Parvati walked forward, her face determined. Snape rounded on her. There was another crack, and where he had stood was a bloodstained, bandaged mummy. Its sightless face was turned to Parvati and it began to walk toward her very slowly, dragging its feet, its stiff arms rising -

"Riddikulus!" cried Parvati.

A bandage unraveled at the mummy's feet; it became entangled, fell face forward, and its head rolled off.

"Seamus!" roared Professor Lupin.

Seamus darted past Parvati.

Crack! Where the mummy had been was a woman with floor length black hair and a skeletal, green-tinged face - a banshee. She opened her mouth wide and an unearthly sound filled the room, a long, wailing shriek that made the hair on my head stand on end - "Riddikulus!" shouted Seamus.

The banshee made a rasping noise and clutched her throat; her voice was gone.

Crack! The banshee turned into a rat, which chased its tail in a circle, then - crack!- became a rattlesnake, which slithered and writhed before - crack! - becoming a single, bloody eyeball.

"It's confused!" shouted Lupin. "We're getting there! Dean!"

Dean hurried forward.

Crack! The eyeball became a severed hand, which flipped over and began to creep along the floor like a crab.

"Riddikulus!" yelled Dean.

There was a snap, and the hand was trapped in a mousetrap.

"Excellent! Ron, you next!"

I leapt forward.

Crack!

Quite a few people screamed. An Aragog sized spider covered in hair, was coming towards me, clicking its pincers. I didn't expect it to be that big, and I felt like I couldn't move, nor even breathe.

"Riddikulus!" I bellowed , and the spider's legs vanished just like they did in my head. It rolled over and over towards Lavender, who squealed and ran out of its way and it came to a halt at Harry's feet. He raised his wand, ready, but -

"Here!" shouted Professor Lupin suddenly, hurrying forward. Crack!

The legless spider had vanished. A silvery-white orb appeared, hanging in the air in front of Lupin, who said, "Riddikulus!" almost lazily.

Crack!

"Forward, Neville, and finish him off!" said Lupin as the Boggart landed on the floor as a cockroach. Crack! Snape was back. This time Neville charged forward looking determined.

"Riddikulus!" he shouted, and they had a split second's view of Snape in his lacy dress before Neville let out a great "Ha!" of laughter, and the Boggart exploded, burst into a thousand tiny wisps of smoke, and was gone.

"Excellent!" cried Professor Lupin as the class broke into applause. "Excellent, Neville. Well done, everyone...Let me see...five points to Gryffindor for every person to tackle the Boggart - ten for Neville because he did it twice...and five each to Hermione and Harry."

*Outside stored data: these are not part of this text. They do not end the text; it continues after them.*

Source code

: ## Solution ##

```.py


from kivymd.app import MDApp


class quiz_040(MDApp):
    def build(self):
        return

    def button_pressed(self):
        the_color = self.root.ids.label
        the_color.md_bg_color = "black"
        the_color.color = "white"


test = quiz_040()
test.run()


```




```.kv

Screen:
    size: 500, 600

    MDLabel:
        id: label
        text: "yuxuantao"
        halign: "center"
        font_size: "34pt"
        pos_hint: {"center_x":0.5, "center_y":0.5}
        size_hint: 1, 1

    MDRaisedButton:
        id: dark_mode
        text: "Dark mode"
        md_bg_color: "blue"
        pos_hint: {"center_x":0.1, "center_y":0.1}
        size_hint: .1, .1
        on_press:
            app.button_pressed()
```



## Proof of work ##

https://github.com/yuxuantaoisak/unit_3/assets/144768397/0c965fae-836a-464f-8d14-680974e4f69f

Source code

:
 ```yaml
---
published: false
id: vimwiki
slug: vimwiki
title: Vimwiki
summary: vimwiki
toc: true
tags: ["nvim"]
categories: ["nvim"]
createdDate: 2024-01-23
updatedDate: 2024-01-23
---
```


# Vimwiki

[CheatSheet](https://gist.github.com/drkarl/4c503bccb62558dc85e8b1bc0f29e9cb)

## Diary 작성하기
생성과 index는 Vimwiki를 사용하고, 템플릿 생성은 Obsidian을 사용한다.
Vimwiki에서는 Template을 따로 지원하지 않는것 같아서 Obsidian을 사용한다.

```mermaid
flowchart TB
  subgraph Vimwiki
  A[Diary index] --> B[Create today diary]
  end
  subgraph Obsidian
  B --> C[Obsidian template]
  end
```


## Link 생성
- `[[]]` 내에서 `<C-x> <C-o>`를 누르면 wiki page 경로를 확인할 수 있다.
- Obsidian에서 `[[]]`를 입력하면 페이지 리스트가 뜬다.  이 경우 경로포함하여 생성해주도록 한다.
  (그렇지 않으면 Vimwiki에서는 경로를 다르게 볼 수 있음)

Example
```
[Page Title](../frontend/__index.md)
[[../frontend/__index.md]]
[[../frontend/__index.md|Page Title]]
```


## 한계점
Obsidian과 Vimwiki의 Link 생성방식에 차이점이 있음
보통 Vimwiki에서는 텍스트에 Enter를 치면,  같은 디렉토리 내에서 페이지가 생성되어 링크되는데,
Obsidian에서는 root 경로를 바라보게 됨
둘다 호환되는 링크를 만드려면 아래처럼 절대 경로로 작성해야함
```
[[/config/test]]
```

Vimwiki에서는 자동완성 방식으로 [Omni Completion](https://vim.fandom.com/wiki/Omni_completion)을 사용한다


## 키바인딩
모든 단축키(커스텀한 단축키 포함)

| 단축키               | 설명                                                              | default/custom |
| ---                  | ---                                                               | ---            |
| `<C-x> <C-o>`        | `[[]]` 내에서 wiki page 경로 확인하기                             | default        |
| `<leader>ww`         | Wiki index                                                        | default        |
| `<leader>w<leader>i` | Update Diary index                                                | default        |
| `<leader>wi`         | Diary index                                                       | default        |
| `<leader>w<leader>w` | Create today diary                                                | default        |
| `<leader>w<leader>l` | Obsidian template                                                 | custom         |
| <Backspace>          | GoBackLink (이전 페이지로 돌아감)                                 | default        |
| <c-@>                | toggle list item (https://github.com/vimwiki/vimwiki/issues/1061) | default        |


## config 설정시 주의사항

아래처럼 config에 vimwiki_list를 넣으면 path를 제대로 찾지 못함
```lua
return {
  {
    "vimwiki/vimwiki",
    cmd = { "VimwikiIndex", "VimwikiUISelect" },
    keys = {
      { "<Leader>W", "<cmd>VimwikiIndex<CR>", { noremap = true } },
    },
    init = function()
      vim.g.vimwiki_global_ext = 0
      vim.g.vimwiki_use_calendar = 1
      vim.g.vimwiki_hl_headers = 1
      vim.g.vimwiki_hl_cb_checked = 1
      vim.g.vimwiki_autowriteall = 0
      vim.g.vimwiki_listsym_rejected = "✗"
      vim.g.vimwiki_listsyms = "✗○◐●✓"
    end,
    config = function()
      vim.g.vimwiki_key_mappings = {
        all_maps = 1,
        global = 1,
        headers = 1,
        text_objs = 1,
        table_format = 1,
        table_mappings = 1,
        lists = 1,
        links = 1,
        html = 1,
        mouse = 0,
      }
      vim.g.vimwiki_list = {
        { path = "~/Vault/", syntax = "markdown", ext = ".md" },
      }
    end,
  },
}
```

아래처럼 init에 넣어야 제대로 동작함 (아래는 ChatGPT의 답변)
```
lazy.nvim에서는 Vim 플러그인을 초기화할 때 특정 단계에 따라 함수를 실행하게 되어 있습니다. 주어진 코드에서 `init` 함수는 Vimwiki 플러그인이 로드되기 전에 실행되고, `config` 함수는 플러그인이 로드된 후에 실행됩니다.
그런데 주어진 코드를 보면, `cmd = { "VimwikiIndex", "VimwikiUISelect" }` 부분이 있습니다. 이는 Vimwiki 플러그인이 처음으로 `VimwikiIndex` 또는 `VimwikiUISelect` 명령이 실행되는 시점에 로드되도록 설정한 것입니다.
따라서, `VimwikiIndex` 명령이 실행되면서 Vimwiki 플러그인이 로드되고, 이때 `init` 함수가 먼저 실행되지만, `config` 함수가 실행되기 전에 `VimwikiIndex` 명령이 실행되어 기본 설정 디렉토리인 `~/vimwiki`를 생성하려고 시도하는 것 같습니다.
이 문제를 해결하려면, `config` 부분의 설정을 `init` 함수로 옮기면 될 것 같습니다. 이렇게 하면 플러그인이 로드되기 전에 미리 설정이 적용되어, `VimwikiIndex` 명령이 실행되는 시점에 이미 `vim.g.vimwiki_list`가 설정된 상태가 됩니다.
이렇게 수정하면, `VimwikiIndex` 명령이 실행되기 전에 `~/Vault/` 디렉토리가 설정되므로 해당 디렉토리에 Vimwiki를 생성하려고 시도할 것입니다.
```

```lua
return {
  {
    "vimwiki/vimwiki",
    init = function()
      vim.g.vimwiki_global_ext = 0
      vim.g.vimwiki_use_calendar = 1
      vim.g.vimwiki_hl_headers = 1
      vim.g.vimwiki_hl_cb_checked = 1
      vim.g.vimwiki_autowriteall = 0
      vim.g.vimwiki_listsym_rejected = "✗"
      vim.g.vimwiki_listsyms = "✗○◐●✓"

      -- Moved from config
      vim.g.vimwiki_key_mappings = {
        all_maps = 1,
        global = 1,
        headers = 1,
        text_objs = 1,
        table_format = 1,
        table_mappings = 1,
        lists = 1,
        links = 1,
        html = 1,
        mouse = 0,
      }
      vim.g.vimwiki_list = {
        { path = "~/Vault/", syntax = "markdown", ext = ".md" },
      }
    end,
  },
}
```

"But I didn't do anything," said Harry.

"You and Hermione answered my questions correctly at the start of the class, Harry." Lupin said lightly. "Very well, everyone, an excellent lesson. Homework, kindly read the chapter on Boggarts and summarize it for me...to be handed in on Monday. That will be all."

Talking excitedly, we left the staffroom.

"Did you see me take that banshee?" shouted Seamus.

"And the hand!" said Dean, waving his own around.

"And Snape in that hat!"

"And my mummy!"

"I wonder why Professor Lupin's frightened of crystal balls?" said Lavender thoughtfully.

"That was the best Defense Against the Dark Arts lesson we've ever had, wasn't it?" I said excitedly as we made our way back to the classroom to get our bags.

"He seems like a very good teacher," said Hermione approvingly. "But I wish I could have had a turn with the Boggart."

"What would it have been for you? A piece of homework that only got nine out of ten?" I joked, with Harry laughing along.

Hermione sneered at us, shutting us up immediately.